> _REQUIRED ACTION_
Please give the entries below again exactly, omitting every picture.

[Collected data]
"""
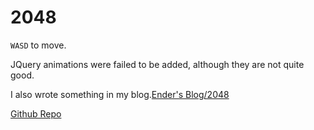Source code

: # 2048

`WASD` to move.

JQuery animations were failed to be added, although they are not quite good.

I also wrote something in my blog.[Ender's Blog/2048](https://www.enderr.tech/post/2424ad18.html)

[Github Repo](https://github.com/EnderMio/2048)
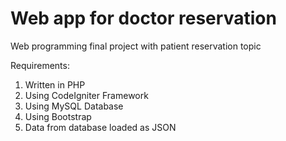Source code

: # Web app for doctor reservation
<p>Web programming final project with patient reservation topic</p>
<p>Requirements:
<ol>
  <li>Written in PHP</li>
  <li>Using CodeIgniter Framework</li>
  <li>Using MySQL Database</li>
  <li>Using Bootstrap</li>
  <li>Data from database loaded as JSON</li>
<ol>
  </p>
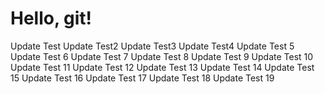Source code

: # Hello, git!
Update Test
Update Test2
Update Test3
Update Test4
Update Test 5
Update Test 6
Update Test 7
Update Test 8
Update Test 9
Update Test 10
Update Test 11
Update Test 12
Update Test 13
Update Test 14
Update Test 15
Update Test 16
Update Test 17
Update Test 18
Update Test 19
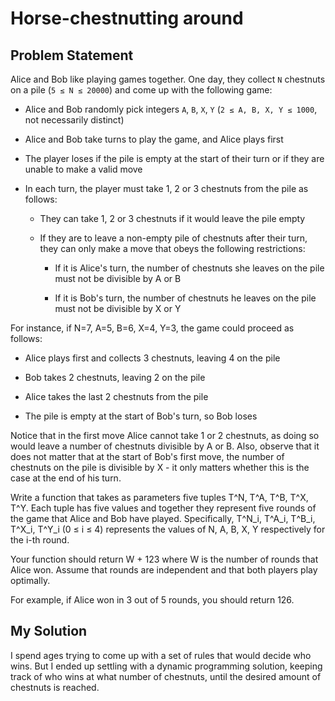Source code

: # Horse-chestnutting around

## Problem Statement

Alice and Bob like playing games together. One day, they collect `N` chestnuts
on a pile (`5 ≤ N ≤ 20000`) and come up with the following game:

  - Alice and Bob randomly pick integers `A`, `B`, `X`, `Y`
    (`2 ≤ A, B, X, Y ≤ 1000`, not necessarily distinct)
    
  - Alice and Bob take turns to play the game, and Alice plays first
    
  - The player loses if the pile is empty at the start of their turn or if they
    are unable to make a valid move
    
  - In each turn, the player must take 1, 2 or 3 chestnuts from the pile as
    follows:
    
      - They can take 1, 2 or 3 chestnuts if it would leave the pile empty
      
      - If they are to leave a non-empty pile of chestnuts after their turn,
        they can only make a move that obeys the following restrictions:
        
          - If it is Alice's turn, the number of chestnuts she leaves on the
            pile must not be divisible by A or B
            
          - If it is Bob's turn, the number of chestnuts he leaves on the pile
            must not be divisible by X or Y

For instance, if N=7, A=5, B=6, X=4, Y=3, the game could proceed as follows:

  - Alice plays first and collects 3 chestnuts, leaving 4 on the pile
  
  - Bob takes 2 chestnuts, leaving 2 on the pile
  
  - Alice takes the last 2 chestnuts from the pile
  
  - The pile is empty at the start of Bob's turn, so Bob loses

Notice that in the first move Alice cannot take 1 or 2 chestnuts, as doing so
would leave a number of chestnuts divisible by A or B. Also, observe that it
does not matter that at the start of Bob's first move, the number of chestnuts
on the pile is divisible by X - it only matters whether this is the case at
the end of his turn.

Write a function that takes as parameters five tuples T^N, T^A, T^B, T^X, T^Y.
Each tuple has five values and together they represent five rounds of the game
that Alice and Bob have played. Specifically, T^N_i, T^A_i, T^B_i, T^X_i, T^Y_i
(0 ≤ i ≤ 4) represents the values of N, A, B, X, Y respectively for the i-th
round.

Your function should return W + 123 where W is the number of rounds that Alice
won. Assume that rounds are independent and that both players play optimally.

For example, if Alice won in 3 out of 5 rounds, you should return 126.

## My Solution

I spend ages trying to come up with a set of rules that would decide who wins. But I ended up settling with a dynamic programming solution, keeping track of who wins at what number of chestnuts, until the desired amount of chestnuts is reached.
"""
> _WRITTEN REPLY_
Source code

: # 2048

`WASD` to move.

JQuery animations were failed to be added, although they are not quite good.

I also wrote something in my blog.[Ender's Blog/2048](https://www.enderr.tech/post/2424ad18.html)

[Github Repo](https://github.com/EnderMio/2048)
Source code

: # Web app for doctor reservation
<p>Web programming final project with patient reservation topic</p>
<p>Requirements:
<ol>
  <li>Written in PHP</li>
  <li>Using CodeIgniter Framework</li>
  <li>Using MySQL Database</li>
  <li>Using Bootstrap</li>
  <li>Data from database loaded as JSON</li>
<ol>
  </p>
Source code

: # Hello, git!
Update Test
Update Test2
Update Test3
Update Test4
Update Test 5
Update Test 6
Update Test 7
Update Test 8
Update Test 9
Update Test 10
Update Test 11
Update Test 12
Update Test 13
Update Test 14
Update Test 15
Update Test 16
Update Test 17
Update Test 18
Update Test 19
Source code

: # Horse-chestnutting around

## Problem Statement

Alice and Bob like playing games together. One day, they collect `N` chestnuts
on a pile (`5 ≤ N ≤ 20000`) and come up with the following game:

  - Alice and Bob randomly pick integers `A`, `B`, `X`, `Y`
    (`2 ≤ A, B, X, Y ≤ 1000`, not necessarily distinct)
    
  - Alice and Bob take turns to play the game, and Alice plays first
    
  - The player loses if the pile is empty at the start of their turn or if they
    are unable to make a valid move
    
  - In each turn, the player must take 1, 2 or 3 chestnuts from the pile as
    follows:
    
      - They can take 1, 2 or 3 chestnuts if it would leave the pile empty
      
      - If they are to leave a non-empty pile of chestnuts after their turn,
        they can only make a move that obeys the following restrictions:
        
          - If it is Alice's turn, the number of chestnuts she leaves on the
            pile must not be divisible by A or B
            
          - If it is Bob's turn, the number of chestnuts he leaves on the pile
            must not be divisible by X or Y

For instance, if N=7, A=5, B=6, X=4, Y=3, the game could proceed as follows:

  - Alice plays first and collects 3 chestnuts, leaving 4 on the pile
  
  - Bob takes 2 chestnuts, leaving 2 on the pile
  
  - Alice takes the last 2 chestnuts from the pile
  
  - The pile is empty at the start of Bob's turn, so Bob loses

Notice that in the first move Alice cannot take 1 or 2 chestnuts, as doing so
would leave a number of chestnuts divisible by A or B. Also, observe that it
does not matter that at the start of Bob's first move, the number of chestnuts
on the pile is divisible by X - it only matters whether this is the case at
the end of his turn.

Write a function that takes as parameters five tuples T^N, T^A, T^B, T^X, T^Y.
Each tuple has five values and together they represent five rounds of the game
that Alice and Bob have played. Specifically, T^N_i, T^A_i, T^B_i, T^X_i, T^Y_i
(0 ≤ i ≤ 4) represents the values of N, A, B, X, Y respectively for the i-th
round.

Your function should return W + 123 where W is the number of rounds that Alice
won. Assume that rounds are independent and that both players play optimally.

For example, if Alice won in 3 out of 5 rounds, you should return 126.

## My Solution

I spend ages trying to come up with a set of rules that would decide who wins. But I ended up settling with a dynamic programming solution, keeping track of who wins at what number of chestnuts, until the desired amount of chestnuts is reached.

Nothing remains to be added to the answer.